**PROMPT:** The line containing "new in Github..." marks the start. Return it and every later line of the listing below exactly, ending with the last one.

::: INPUT :::

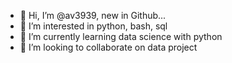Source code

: - 👋 Hi, I’m @av3939, new in Github...
- 👀 I’m interested in python, bash, sql
- 🌱 I’m currently learning data science with python 
- 💞️ I’m looking to collaborate on data project

<!---
av3939/av3939 is a ✨ special ✨ repository because its `README.md` (this file) appears on your GitHub profile.
You can click the Preview link to take a look at your changes.
--->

:::

**ANSWER SPACE:**
: - 👋 Hi, I’m @av3939, new in Github...
- 👀 I’m interested in python, bash, sql
- 🌱 I’m currently learning data science with python 
- 💞️ I’m looking to collaborate on data project

<!---
av3939/av3939 is a ✨ special ✨ repository because its `README.md` (this file) appears on your GitHub profile.
You can click the Preview link to take a look at your changes.
--->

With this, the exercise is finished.